24. May 2024

Building follow-the-money skills and networks to target environmental crime syndicates

The illegal wildlife trade is operating at an industrial scale. It has a direct impact on the accelerating rate of biodiversity loss and deprives local communities of sustainable livelihoods.

A grant from the UK’s IWT Challenge Fund has enabled the Basel Institute’s Green Corruption team to extend its work in a number of countries vulnerable to the illegal wildlife trade. By providing training, mentoring on live cases and fostering communities of practice, we are advancing the use of “follow-the-money” techniques to combat the criminal networks operating in this field.

An underused approach

The follow-the-money approach involves scrutinising transactions to extract evidence about crimes and criminal networks. It is widely recognised for its value in investigating and prosecuting profit-driven crime as well as confiscating the proceeds and instrumentalities of crime. However it is still underused, particularly in relation to environmental crime.

Like other transnational crime networks, environmental crime syndicates exploit legal, transport and financial systems to facilitate crimes and evade detection, moving money and goods in complex networks around the world. But the use of these systems is also the criminals’ Achilles heel – the size and sophistication of their networks create a significant footprint and enable investigators with the right skills to trace their financial flows. 

Our programme aims to capitalise on this opportunity by strengthening capacity in follow-the money-techniques, encouraging cross-border collaboration and providing opportunities for peer learning.

Training investigators to trace funds

Building capacity for these techniques in the environmental field is the foundation of this initiative. This is achieved through a combination of intensive training in financial investigations and asset recovery, and in-person mentoring by locally based advisors. This face-to-face, tailored support can help officers to translate new knowledge into practice, especially when resources are limited.

We now have local teams working with government agencies in countries directly impacted by the illegal trade in wildlife and related environmental crimes:

  • In Madagascar, where several species of fauna and flora are under extreme threat from the illegal wildlife trade and illegal logging.
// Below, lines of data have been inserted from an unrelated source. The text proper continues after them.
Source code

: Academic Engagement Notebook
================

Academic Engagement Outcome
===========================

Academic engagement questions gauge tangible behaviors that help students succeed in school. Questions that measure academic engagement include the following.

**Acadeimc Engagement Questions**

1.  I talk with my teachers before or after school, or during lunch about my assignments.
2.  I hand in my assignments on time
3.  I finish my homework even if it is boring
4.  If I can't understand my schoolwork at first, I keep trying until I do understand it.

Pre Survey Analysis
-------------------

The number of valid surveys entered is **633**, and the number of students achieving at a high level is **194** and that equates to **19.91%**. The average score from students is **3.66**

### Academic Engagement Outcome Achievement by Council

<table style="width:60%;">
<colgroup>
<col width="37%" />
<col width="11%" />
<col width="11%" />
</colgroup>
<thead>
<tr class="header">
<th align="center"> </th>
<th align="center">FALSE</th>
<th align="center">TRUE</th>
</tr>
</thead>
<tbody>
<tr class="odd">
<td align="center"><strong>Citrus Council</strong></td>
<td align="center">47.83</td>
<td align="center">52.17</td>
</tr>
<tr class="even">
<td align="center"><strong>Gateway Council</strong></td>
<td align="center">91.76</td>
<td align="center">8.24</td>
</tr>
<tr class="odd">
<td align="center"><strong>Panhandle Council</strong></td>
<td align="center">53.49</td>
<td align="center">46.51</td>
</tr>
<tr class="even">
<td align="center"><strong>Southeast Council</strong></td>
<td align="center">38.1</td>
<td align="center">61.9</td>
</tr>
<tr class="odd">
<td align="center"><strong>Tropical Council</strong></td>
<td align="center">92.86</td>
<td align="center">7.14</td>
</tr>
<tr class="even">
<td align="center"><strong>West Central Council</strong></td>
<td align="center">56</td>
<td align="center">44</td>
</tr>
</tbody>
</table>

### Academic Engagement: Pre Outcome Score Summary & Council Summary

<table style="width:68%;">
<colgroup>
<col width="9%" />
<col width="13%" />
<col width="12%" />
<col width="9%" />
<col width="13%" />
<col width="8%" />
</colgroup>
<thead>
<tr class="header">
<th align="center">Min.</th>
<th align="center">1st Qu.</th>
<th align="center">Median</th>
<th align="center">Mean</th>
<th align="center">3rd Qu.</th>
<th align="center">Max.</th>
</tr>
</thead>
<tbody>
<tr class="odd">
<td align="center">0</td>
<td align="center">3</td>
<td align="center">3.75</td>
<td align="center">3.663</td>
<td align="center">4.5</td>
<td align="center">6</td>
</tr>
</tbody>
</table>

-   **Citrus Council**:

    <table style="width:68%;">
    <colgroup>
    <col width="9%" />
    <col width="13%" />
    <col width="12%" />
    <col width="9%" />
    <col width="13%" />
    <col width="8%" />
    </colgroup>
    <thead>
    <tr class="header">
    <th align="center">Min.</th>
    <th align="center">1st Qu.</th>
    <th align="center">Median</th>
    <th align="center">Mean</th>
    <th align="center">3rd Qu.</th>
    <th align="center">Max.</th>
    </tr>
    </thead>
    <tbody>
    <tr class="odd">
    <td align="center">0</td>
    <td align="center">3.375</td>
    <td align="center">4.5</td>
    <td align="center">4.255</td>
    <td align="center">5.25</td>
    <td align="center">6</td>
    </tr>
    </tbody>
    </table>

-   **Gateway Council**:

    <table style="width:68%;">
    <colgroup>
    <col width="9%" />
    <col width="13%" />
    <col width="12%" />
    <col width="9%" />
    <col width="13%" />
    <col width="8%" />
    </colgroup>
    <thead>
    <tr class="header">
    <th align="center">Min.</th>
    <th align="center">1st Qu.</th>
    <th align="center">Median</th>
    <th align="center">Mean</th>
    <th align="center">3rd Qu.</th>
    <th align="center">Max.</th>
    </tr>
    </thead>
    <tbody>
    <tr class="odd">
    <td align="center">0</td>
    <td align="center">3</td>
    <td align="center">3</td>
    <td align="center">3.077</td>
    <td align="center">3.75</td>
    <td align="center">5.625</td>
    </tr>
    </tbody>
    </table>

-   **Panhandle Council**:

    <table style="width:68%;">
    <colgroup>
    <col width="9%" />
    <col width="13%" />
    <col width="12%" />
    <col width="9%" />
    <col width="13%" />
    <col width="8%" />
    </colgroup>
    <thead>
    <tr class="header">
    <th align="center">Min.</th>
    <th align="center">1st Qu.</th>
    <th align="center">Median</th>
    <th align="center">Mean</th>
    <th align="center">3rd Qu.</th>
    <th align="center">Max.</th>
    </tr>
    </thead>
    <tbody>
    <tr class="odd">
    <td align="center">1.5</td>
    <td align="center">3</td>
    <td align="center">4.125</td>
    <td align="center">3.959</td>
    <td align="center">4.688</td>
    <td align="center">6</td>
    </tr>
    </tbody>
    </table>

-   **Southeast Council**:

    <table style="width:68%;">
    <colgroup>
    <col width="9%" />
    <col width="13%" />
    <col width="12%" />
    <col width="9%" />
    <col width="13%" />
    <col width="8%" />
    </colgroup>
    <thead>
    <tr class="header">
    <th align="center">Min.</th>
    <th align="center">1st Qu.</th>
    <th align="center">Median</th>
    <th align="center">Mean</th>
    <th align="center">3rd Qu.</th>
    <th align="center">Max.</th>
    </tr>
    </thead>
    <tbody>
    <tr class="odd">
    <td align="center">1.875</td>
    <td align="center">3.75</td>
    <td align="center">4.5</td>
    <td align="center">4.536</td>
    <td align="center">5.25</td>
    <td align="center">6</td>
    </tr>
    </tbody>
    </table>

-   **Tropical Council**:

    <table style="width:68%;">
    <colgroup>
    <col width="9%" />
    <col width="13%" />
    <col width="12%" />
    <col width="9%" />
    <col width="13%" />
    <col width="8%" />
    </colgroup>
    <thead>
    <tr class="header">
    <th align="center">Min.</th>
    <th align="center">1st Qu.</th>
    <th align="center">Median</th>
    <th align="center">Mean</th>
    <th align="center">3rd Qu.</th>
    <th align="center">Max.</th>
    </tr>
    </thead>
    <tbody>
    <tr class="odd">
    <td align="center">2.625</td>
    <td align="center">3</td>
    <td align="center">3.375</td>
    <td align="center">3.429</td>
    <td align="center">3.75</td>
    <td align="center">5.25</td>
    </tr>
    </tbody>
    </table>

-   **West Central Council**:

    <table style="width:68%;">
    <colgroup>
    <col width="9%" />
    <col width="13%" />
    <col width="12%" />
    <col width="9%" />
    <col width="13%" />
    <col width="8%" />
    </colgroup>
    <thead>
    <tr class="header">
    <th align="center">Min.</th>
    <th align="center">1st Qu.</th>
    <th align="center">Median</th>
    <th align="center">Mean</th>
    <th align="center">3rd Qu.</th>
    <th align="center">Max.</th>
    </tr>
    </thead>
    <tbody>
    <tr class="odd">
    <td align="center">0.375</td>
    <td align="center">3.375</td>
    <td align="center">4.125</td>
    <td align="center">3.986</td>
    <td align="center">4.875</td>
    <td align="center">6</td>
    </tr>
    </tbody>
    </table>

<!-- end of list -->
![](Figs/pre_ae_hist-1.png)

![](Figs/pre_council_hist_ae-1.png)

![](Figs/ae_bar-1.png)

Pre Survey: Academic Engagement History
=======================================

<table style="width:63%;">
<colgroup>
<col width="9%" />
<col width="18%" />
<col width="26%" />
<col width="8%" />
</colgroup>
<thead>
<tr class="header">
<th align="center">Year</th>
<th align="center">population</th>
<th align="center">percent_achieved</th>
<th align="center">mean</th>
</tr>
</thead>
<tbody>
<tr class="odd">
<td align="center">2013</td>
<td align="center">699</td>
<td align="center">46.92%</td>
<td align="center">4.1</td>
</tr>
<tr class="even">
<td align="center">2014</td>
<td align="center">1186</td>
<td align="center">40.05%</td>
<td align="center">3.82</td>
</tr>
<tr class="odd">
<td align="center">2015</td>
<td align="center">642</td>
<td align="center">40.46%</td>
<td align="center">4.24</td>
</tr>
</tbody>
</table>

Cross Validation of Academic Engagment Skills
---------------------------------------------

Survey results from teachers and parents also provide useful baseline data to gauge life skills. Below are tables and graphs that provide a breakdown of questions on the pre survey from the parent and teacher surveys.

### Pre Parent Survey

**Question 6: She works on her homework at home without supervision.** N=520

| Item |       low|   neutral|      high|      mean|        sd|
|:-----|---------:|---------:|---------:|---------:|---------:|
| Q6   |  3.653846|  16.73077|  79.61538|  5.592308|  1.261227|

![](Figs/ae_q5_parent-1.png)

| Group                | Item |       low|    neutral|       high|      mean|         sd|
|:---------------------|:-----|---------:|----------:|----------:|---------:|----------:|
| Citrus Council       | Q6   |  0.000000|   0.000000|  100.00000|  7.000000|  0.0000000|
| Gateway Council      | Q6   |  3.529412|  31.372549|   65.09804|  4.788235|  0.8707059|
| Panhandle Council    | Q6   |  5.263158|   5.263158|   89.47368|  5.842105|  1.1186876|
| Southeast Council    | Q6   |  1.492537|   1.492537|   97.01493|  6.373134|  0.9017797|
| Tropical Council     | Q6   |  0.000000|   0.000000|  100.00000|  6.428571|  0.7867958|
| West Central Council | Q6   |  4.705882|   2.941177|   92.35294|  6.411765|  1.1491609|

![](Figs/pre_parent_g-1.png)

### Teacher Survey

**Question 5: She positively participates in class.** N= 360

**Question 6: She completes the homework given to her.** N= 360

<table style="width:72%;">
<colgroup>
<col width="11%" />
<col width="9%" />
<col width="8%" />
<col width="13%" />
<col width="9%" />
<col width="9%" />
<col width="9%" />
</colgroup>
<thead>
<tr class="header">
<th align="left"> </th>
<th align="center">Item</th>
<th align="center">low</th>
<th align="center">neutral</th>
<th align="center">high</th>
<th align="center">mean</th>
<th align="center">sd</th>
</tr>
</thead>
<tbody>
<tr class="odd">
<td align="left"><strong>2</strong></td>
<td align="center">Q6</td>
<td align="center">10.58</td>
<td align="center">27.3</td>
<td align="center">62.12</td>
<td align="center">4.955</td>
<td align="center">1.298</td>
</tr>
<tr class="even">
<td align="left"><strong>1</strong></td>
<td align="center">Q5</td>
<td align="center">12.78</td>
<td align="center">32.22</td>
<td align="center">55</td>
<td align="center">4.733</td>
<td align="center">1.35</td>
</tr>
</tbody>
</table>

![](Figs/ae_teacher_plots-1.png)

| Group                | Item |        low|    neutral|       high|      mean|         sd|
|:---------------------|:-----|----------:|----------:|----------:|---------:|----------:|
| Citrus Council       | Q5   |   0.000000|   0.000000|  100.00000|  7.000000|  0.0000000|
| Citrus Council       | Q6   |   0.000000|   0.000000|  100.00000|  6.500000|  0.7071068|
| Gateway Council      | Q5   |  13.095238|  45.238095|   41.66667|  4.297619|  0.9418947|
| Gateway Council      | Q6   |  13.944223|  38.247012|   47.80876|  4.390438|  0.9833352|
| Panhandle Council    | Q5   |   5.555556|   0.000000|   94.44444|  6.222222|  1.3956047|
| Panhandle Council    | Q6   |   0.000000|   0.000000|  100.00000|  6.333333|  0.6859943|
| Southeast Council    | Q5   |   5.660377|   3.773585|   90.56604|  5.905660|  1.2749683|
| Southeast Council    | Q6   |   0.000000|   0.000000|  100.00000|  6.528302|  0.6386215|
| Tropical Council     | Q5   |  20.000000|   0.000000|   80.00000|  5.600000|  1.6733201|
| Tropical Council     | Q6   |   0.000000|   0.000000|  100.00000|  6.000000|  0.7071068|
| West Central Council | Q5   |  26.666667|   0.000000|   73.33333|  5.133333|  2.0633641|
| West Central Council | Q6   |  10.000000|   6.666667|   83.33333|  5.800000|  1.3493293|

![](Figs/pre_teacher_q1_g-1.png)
The seizure of tens of thousands of radiated tortoises from traffickers in 2018 is just one example of the massive and organised scale of these operations.
  • In Peru and Bolivia, where the jaguar population is classified on the International Union for Conservation of Nature Red List as “near threatened” partly as a result of the illegal trade in this coveted species.
  • In Uganda, which is a transit hub for wildlife products, including ivory and pangolin scales, and a centre of complex financial flows in Africa and beyond.
  • And in Indonesia, where illegal, unreported and unregulated fishing threatens marine ecosystems and affects livelihoods.

Strengthening the network

A second pillar of the IWT Challenge Fund project is to create a community of experts and advisors on follow-the-money approaches in the environmental sphere. Through virtual roundtables with other IWT Challenge Fund grantees and civil society organisations from around the world, we are collectively working to increase the use of financial investigations and asset recovery in the fight against illegal wildlife trade.

As well as the benefits of peer learning and support, building this community will help to generate “surge” capacity to investigate and take down major environmental crime syndicates.

Knowledge sharing

These efforts align with the establishment of a dedicated Follow-the-Money Working Group in 2022 as part of the Countering Environmental Corruption Practitioners Forum – an initiative of the Basel Institute, WWF, Transparency International and TRAFFIC. Led by our Green Corruption team, the Working Group has already been instrumental in facilitating knowledge exchange through workshops on various follow-the-money topics, including closed case reviews, recent trends and proactive financial analysis.

An additional sub-group made up exclusively of law enforcement professionals allows peer learning among prosecutors and investigators who are receiving mentoring in our priority countries. These meet virtually to share their experiences and challenges.

Increasing risk for criminals, and reach for practitioners

As long as environmental crime remains a high-profit and low-risk activity, we will never succeed in combating it. Nor will we succeed without networks of skilled practitioners that reach as far as those of the crime syndicates.

The twin pillars of this IWT Challenge Fund project – building both technical capacity for financial investigations and a broad follow-the-money practitioner network – are therefore crucial steps in strengthening global efforts to protect our wildlife and biodiversity.